DATA FOR THIS EXERCISE: Begin
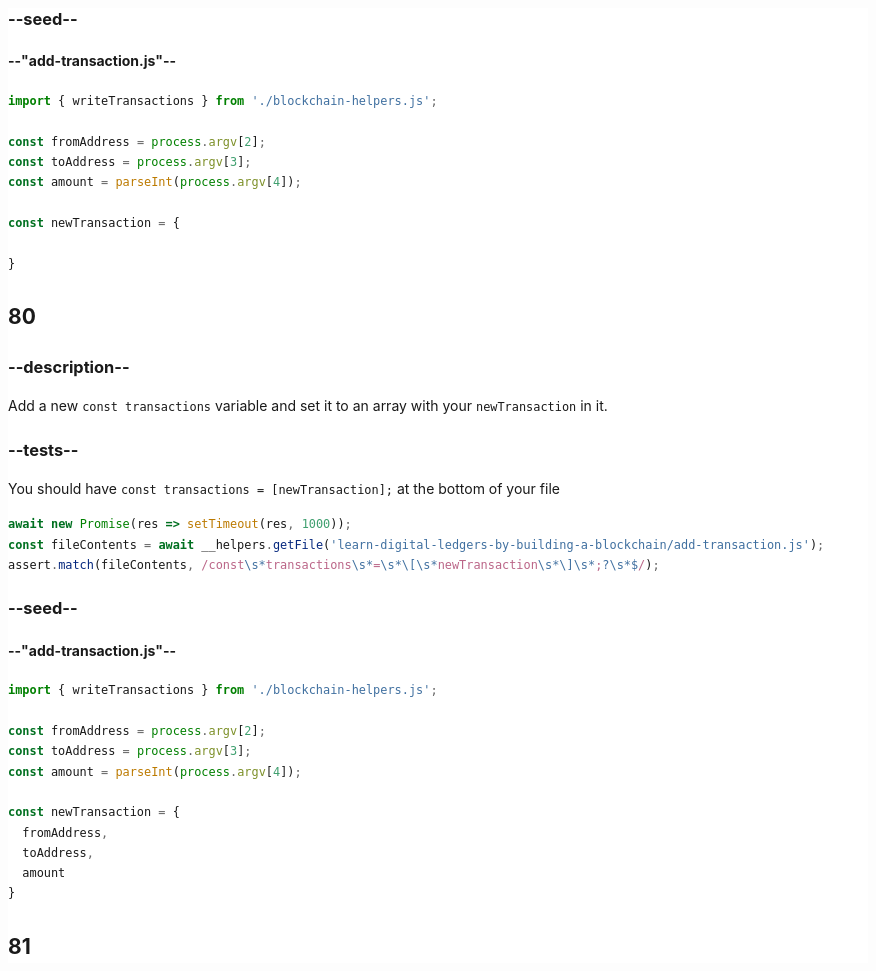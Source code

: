 ### --seed--

#### --"add-transaction.js"--

```js
import { writeTransactions } from './blockchain-helpers.js';

const fromAddress = process.argv[2];
const toAddress = process.argv[3];
const amount = parseInt(process.argv[4]);

const newTransaction = {

}
```

## 80

### --description--

Add a new `const transactions` variable and set it to an array with your `newTransaction` in it.

### --tests--

You should have `const transactions = [newTransaction];` at the bottom of your file

```js
await new Promise(res => setTimeout(res, 1000));
const fileContents = await __helpers.getFile('learn-digital-ledgers-by-building-a-blockchain/add-transaction.js');
assert.match(fileContents, /const\s*transactions\s*=\s*\[\s*newTransaction\s*\]\s*;?\s*$/);
```

### --seed--

#### --"add-transaction.js"--

```js
import { writeTransactions } from './blockchain-helpers.js';

const fromAddress = process.argv[2];
const toAddress = process.argv[3];
const amount = parseInt(process.argv[4]);

const newTransaction = {
  fromAddress,
  toAddress,
  amount
}
```

## 81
DATA FOR THIS EXERCISE: End
Going through the records above line by line, tally those with the word "your" and answer with the number only.

◆ SOLUTION TO THIS PROBLEM
2